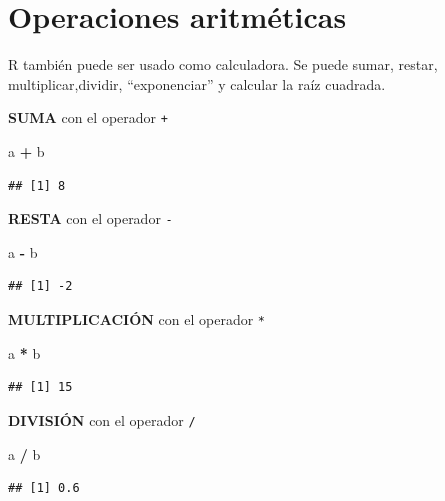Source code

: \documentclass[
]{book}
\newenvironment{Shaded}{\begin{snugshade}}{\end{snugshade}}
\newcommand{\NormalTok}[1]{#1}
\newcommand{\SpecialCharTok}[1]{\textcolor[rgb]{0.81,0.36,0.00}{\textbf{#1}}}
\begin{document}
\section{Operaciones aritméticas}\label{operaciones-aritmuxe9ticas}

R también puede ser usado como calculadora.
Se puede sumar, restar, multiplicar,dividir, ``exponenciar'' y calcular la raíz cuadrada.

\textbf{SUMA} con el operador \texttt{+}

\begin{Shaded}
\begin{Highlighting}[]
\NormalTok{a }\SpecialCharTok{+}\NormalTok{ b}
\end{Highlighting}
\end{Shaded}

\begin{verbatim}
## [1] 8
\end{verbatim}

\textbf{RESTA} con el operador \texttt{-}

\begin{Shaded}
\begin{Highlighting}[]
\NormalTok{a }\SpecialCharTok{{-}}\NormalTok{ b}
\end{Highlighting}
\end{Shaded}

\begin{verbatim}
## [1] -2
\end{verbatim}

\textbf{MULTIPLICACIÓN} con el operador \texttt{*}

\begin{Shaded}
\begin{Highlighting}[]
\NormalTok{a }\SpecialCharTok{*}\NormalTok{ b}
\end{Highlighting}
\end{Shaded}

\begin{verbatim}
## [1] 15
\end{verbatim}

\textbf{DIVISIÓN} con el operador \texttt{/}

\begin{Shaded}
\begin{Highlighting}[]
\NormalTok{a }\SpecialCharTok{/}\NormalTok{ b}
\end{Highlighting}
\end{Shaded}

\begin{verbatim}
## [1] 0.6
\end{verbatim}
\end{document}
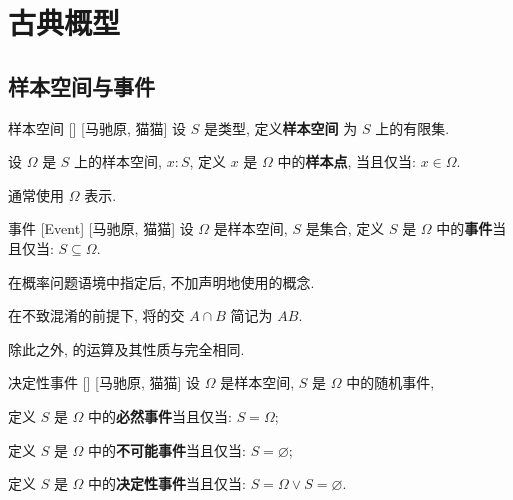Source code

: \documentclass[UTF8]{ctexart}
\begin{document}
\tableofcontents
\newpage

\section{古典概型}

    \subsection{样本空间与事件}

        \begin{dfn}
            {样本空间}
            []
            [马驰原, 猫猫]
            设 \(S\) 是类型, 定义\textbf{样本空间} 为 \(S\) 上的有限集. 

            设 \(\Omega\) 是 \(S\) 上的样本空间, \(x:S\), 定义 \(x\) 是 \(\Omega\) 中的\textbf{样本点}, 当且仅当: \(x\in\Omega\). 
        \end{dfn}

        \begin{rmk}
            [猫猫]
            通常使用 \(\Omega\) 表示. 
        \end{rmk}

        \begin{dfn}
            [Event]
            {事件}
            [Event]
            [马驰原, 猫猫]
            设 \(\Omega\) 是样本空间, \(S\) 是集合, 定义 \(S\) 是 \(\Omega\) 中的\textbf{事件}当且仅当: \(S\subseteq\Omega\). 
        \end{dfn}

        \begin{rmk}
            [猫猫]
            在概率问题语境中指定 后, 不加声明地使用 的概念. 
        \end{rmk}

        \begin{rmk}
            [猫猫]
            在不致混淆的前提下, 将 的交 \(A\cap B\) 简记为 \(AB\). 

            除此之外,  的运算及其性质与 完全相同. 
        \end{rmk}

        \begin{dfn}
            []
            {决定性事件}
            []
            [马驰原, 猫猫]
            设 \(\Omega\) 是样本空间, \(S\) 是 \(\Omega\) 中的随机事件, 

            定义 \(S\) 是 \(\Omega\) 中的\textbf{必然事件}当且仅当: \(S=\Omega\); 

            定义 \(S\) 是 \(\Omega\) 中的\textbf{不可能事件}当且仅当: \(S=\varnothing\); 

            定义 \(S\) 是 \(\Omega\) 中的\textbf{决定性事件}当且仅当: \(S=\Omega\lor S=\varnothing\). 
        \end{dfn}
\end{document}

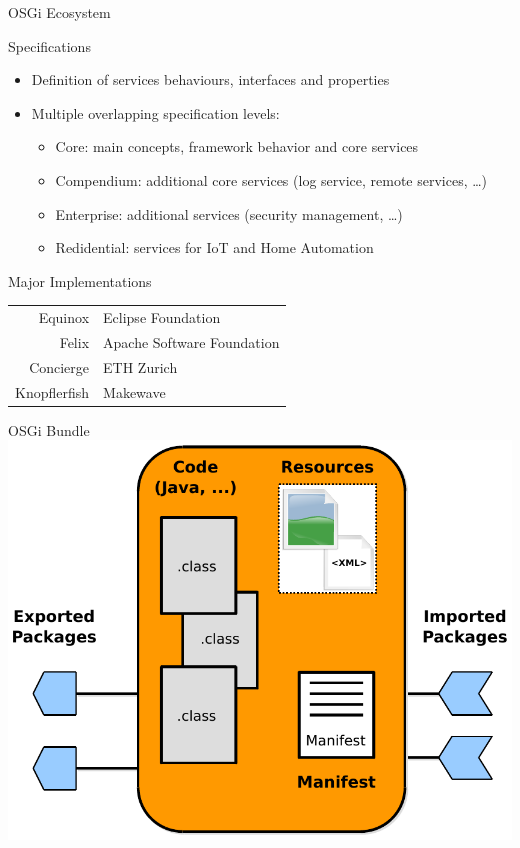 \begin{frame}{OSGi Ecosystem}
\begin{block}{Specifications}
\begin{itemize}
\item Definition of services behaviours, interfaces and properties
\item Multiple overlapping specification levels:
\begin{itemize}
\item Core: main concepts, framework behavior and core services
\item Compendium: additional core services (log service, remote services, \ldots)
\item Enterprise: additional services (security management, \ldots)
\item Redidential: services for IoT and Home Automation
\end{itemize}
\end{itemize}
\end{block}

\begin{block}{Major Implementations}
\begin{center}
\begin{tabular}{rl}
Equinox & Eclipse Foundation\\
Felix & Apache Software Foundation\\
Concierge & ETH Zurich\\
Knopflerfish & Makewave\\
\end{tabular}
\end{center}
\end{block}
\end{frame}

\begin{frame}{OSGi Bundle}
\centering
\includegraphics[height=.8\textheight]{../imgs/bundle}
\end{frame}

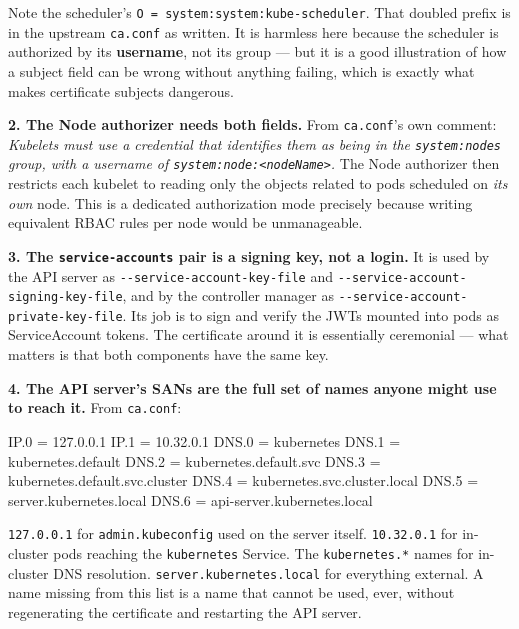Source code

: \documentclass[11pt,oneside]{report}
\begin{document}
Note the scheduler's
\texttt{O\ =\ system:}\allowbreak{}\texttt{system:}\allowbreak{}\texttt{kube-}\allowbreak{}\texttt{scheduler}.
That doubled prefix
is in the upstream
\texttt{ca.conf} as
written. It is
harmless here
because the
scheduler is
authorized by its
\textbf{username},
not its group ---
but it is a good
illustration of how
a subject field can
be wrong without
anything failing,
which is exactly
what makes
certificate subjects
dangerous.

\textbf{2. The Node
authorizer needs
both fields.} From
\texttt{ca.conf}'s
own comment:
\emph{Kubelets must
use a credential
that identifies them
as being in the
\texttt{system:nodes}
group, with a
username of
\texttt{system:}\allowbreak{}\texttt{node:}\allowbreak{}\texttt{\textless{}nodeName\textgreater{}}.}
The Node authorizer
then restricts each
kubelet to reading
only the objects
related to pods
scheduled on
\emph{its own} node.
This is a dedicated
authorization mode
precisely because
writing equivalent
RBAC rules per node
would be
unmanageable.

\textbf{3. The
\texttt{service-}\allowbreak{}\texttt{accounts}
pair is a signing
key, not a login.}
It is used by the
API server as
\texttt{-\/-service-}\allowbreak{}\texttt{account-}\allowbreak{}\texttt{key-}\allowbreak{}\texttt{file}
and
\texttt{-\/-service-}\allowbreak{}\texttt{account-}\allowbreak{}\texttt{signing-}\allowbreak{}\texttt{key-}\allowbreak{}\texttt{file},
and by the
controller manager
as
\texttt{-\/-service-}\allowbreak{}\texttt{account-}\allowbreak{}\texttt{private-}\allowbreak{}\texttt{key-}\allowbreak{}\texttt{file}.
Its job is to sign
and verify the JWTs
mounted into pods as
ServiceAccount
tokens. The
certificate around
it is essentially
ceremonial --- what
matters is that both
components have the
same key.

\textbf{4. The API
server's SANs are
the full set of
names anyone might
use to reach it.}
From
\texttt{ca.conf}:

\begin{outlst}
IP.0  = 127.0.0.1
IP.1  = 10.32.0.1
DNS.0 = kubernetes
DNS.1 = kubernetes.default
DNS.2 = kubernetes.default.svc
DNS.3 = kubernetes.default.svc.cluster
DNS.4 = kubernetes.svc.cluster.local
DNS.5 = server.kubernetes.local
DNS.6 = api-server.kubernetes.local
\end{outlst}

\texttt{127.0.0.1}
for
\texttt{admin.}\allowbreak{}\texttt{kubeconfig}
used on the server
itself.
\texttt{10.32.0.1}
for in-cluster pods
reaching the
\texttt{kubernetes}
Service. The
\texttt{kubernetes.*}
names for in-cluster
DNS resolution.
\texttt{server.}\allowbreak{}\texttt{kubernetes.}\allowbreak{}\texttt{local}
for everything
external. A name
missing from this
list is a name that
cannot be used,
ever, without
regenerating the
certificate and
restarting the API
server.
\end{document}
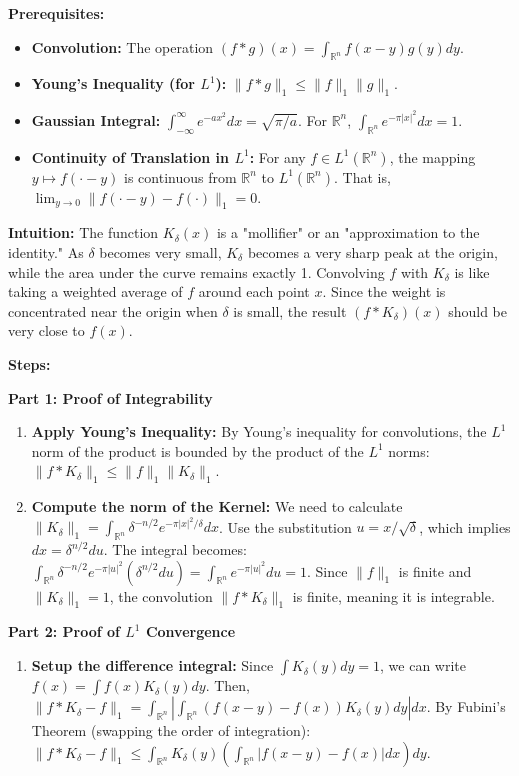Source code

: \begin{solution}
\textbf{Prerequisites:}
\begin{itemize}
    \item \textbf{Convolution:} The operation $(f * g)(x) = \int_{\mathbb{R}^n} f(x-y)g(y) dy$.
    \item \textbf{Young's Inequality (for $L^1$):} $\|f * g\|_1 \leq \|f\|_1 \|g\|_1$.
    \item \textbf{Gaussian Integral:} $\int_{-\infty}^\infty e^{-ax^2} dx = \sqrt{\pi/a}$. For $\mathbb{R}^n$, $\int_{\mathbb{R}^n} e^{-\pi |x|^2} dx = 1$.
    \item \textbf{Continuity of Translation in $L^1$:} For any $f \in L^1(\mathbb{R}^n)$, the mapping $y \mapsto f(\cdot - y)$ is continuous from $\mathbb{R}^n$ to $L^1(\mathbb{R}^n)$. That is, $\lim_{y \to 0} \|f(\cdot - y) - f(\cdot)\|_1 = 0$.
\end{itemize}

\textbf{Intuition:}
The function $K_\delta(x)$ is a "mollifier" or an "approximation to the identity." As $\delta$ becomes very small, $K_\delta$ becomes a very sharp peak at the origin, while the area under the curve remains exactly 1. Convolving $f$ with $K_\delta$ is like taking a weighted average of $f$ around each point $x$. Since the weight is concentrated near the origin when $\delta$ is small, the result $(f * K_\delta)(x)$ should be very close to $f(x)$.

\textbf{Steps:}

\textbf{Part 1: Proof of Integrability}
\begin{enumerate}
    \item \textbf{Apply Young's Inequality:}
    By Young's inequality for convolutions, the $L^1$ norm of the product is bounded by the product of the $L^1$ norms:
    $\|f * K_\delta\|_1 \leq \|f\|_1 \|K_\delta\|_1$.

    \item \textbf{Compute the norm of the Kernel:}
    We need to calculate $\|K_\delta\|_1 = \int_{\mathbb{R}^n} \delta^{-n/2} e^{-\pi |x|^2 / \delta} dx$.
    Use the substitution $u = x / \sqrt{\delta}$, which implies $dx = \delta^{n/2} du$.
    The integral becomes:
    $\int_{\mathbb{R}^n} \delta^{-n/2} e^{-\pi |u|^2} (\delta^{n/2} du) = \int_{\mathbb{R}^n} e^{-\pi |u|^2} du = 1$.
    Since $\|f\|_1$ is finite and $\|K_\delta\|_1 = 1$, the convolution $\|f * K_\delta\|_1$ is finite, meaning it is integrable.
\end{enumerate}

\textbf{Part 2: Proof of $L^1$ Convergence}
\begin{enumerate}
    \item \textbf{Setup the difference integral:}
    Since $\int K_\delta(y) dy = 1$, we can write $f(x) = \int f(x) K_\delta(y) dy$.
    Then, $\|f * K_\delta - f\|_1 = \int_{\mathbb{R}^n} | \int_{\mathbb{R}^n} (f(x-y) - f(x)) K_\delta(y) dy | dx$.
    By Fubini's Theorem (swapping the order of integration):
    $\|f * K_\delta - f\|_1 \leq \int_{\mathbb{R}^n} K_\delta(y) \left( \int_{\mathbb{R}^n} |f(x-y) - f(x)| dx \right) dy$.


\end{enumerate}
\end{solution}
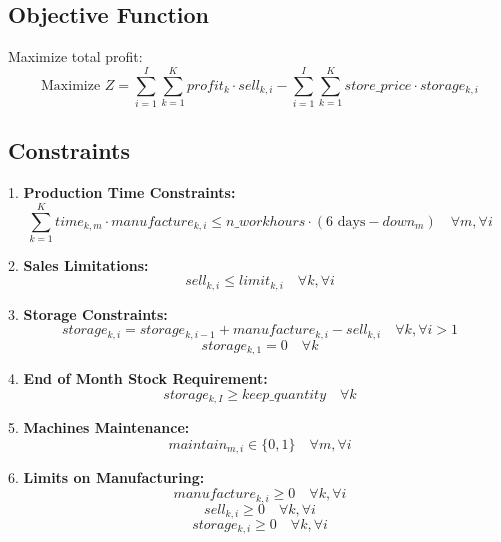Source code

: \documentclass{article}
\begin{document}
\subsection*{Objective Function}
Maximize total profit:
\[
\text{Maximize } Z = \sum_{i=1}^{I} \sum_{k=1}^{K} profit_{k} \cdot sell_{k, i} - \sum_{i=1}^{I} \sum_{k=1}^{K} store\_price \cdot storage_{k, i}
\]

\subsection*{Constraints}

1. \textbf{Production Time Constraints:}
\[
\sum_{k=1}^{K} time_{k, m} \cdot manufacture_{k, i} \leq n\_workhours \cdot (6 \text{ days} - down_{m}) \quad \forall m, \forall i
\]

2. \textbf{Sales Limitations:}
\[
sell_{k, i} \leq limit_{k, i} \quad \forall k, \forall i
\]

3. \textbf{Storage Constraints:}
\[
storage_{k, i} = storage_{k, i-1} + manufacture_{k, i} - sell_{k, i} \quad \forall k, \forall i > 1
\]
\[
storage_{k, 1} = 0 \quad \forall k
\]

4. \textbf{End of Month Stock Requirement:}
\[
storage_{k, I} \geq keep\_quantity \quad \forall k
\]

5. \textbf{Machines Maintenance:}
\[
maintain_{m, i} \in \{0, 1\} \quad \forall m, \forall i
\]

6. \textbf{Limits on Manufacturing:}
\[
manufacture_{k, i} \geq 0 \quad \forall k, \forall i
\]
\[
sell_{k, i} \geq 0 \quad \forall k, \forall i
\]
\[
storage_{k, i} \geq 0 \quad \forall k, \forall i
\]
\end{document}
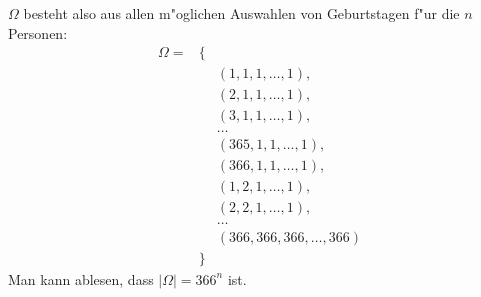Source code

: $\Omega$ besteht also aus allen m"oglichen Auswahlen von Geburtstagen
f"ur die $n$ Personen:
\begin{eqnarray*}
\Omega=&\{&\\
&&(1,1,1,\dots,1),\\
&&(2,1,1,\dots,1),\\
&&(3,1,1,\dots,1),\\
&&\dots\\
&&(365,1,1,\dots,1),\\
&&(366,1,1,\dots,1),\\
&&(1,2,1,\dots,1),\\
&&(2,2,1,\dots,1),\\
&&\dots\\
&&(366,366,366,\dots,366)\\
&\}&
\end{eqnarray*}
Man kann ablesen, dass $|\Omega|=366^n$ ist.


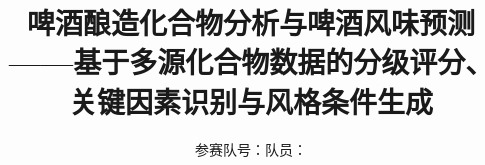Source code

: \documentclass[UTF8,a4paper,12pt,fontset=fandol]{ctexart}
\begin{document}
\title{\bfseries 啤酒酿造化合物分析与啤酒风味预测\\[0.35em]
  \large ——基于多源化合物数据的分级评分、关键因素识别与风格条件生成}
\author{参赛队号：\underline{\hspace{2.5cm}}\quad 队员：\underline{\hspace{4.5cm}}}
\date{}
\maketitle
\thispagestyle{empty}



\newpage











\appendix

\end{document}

Instructions for the task: When a line among the entries contains "ldots", pull that line out.

Task response:
\item Compendium: additional core services (log service, remote services, \ldots)
\item Enterprise: additional services (security management, \ldots)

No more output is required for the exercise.